Protests are nothing new in Japan — as early as the 17th century, peasants protested against the shogunate and the feudal system it upheld. Yet despite such a history, modern Japanese aren’t known for taking to the streets in anger. This isn’t to say that protests don’t occur — demonstrations have taken place in recent years over Sino-Japanese relations and the presence of US airbases. But the gatherings have tended to attract little attention outside the region.
Recently, though, a string of anti-nuclear demonstrations sparked by the Fukushima crisis has been making headlines overseas as writers speculate over the global implications of Japan’s disaster.

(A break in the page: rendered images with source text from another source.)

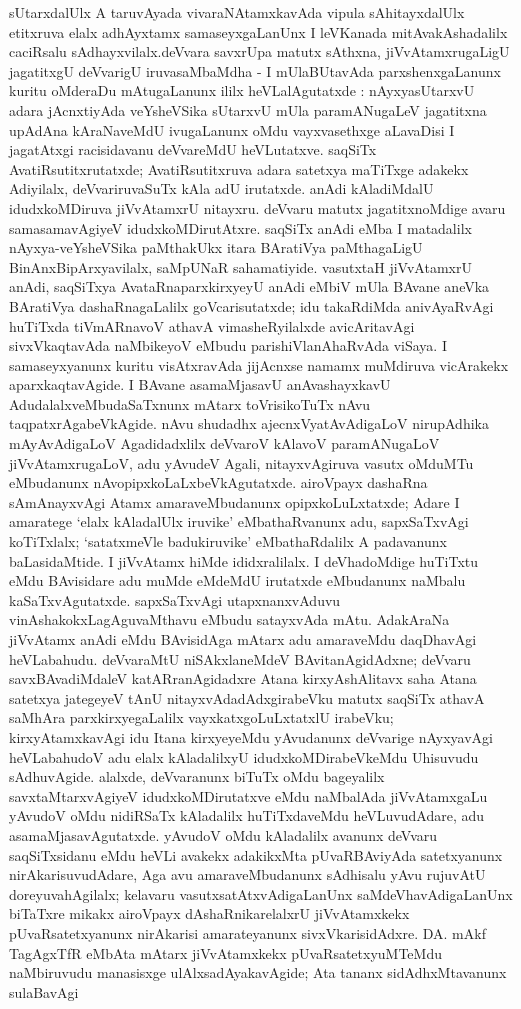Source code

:sUtarxdalUlx A taruvAyada vivaraNAtamxkavAda vipula sAhitayxdalUlx etitx\-ruva elalx adhAyxtamx samaseyxgaLanUnx I leVKanada mitAvakAshadalilx caciRsalu sAdhayxvilalx.\break deVvara savxrUpa matutx sAthxna, jiVvAtamxrugaLigU jagatitxgU deVvarigU iruva\break saMbaMdha - I mUlaBUtavAda parxshenxgaLanunx kuritu oMderaDu mAtugaLanunx ililx heVLalAgutatxde : nAyxyasUtarxvU adara jAcnxtiyAda veYsheVSika sUtarxvU mUla para\-mANugaLeV jagatitxna upAdAna kAraNaveMdU ivugaLanunx oMdu vayxvasethxge aLavaDisi I jagatAtxgi racisidavanu deVvareMdU heVLutatxve. saqSiTx AvatiR\-su\-titxrutatxde; AvatiRsu\-titxruva adara satetxya maTiTxge adakekx Adiyilalx, deVvariruvaSuTx kAla adU iru\-tatxde. anAdi kAladiMdalU idudxkoMDiruva jiVvAtamxrU nitayxru. deVvaru matutx jagatitx\-noMdige avaru samasamavAgiyeV idudxkoMDirutAtxre. saqSiTx anAdi eMba I matadalilx nAyxya-veYsheVSika paMthakUkx itara BAratiVya paMthagaLigU BinAnxBipArxya\-vilalx, saMpUNaR sahamatiyide. vasutxtaH jiVvAtamxrU anAdi, saqSiTxya AvataRna\break parxkirxyeyU anAdi eMbiV mUla BAvane aneVka BAratiVya dashaRnagaLalilx goVcari\-sutatxde; idu takaRdiMda anivAyaRvAgi huTiTxda tiVmARnavoV athavA vimasheR\-yilalxde avicAritavAgi sivxVkaqtavAda naMbikeyoV eMbudu parishiVlanAhaRvAda viSaya. I samaseyxyanunx kuritu visAtxravAda jijAcnxse namamx muMdiruva vicArakekx aparxkaqtavAgide. I BAvane asamaMjasavU anAvashayxkavU AdudalalxveMbudaSaTxnunx mAtarx toVrisikoTuTx nAvu taqpatxrAgabeVkAgide. nAvu shudadhx ajecnxVyatAvAdigaLoV nirupAdhika mAyAvAdigaLoV  Agadidadxlilx deVvaroV kAlavoV paramANugaLoV jiVvAtamxrugaLoV, adu yAvudeV Agali, nitayxvAgiruva vasutx oMduMTu eMbudanunx nAvopipxkoLaLxbeVkAgutatxde. airoVpayx dashaRna sAmAnayxvAgi Atamx amaraveMbudanunx opipxkoLuLxtatxde; Adare I amaratege `elalx kAladalUlx iruvike' eMbathaRvanunx adu, sapxSaTxvAgi koTiTxlalx; `satatxmeVle badukiruvike' eMbathaRdalilx A padavanunx baLasidaMtide. I jiVvAtamx hiMde ididxralilalx. I deVhadoMdige huTiTxtu eMdu BAvisidare adu muMde eMdeMdU irutatxde eMbudanunx naMbalu kaSaTxvAgutatxde. sapxSaTxvAgi utapxnanxvAduvu vinAshakokxLagAguvaMthavu eMbudu satayxvAda mAtu. AdakAraNa jiVvAtamx anAdi eMdu BAvisidAga mAtarx adu amaraveMdu daqDhavAgi heVLabahudu. deVvaraMtU niSAkxlaneMdeV BAvitanAgidAdxne; deVvaru savxBAvadiMdaleV katARranAgidadxre Atana kirxyAshAlitavx saha Atana satetxya jategeyeV tAnU nitayxvAdadAdxgirabeVku matutx saqSiTx athavA saMhAra parxkirxyegaLalilx vayxkatxgoLuLxtatxlU irabeVku; kirxyAtamxkavAgi idu Itana kirxyeyeMdu yAvudanunx deVvarige nAyxyavAgi heVLabahudoV adu elalx kAladalilxyU idudxkoMDirabeVkeMdu Uhisuvudu sAdhuvAgide. alalxde, deVvaranunx biTuTx oMdu bageyalilx savxtaMtarxvAgiyeV idudxkoMDirutatxve eMdu naMbalAda jiVvAtamxgaLu yAvudoV oMdu nidiRSaTx kAladalilx huTiTxdaveMdu heVLuvudAdare, adu asamaMjasavAgutatxde. yAvudoV oMdu kAladalilx avanunx deVvaru saqSiTxsidanu eMdu heVLi avakekx adakikxMta pUvaRBAviyAda satetxyanunx nirAkarisuvudAdare, Aga avu amaraveMbudanunx sAdhisalu yAvu rujuvAtU doreyuvahAgilalx; kelavaru vasutxsatAtxvAdigaLanUnx saMdeVhavAdigaLanUnx biTaTxre mikakx airoVpayx dAshaRnikarelalxrU jiVvAtamxkekx pUvaRsatetxyanunx nirAkarisi amarateyanunx sivxVkarisidAdxre. DA. mAkf TagAgxTfR eMbAta mAtarx jiVvAtamxkekx pUvaRsatetxyuMTeMdu naMbiruvudu manasisxge ulAlxsadAyakavAgide; Ata tananx sidAdhxMtavanunx sulaBavAgi 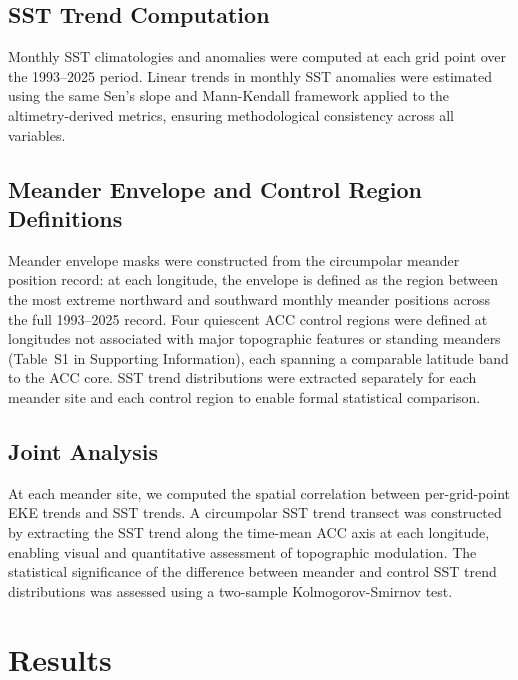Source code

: \documentclass[draft]{agujournal2019}
\begin{document}
\subsection{SST Trend Computation}

Monthly SST climatologies and anomalies were computed at each grid point over the 1993--2025 period.
Linear trends in monthly SST anomalies were estimated using the same Sen's slope and Mann-Kendall framework applied to the altimetry-derived metrics, ensuring methodological consistency across all variables.


\subsection{Meander Envelope and Control Region Definitions}

Meander envelope masks were constructed from the circumpolar meander position record: at each longitude, the envelope is defined as the region between the most extreme northward and southward monthly meander positions across the full 1993--2025 record.
Four quiescent ACC control regions were defined at longitudes not associated with major topographic features or standing meanders (Table~S1 in Supporting Information), each spanning a comparable latitude band to the ACC core.
SST trend distributions were extracted separately for each meander site and each control region to enable formal statistical comparison.


\subsection{Joint Analysis}

At each meander site, we computed the spatial correlation between per-grid-point EKE trends and SST trends.
A circumpolar SST trend transect was constructed by extracting the SST trend along the time-mean ACC axis at each longitude, enabling visual and quantitative assessment of topographic modulation.
The statistical significance of the difference between meander and control SST trend distributions was assessed using a two-sample Kolmogorov-Smirnov test.





\section{Results}
\end{document}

One of the first gatherings occurred on March 27, with around 1,200 people demonstrating in front of Tokyo Electric Power Co.’s headquarters in Tokyo’s Chiyoda-ku. There were then at least two notable gatherings in April, one that took place in Koenji on April 10, and another that took place in front of TEPCO’s headquarters again on April 26, marking the 25th anniversary of the Chernobyl disaster. On May 7, there was a gathering of anti-nuclear protesters in Tokyo’s Shibuya district, while just last Saturday, in neighbouring Shinjuku-ku, a collection of several rallies morphed into a crowd that some estimated at more than 20,000 people — a sizeable number for Japan.
One of the organizers of the Shinjuku protest, Hajime Matsumoto, couldn't believe the number of people who showed up. Matsumoto runs a thrift shop called Shiroto no Ran, or Amateur Revolt, through which he has attained a following amongst the vibrant community of artists and activists in Koenji. This relationship between art and activism in Japan appears to be very close, and is one of the interesting facets of Japanese protest culture. ‘Illcommonz’ is another individual who highlights this relationship, having recently held an exhibition featuring items from popular culture dealing with nuclear technology.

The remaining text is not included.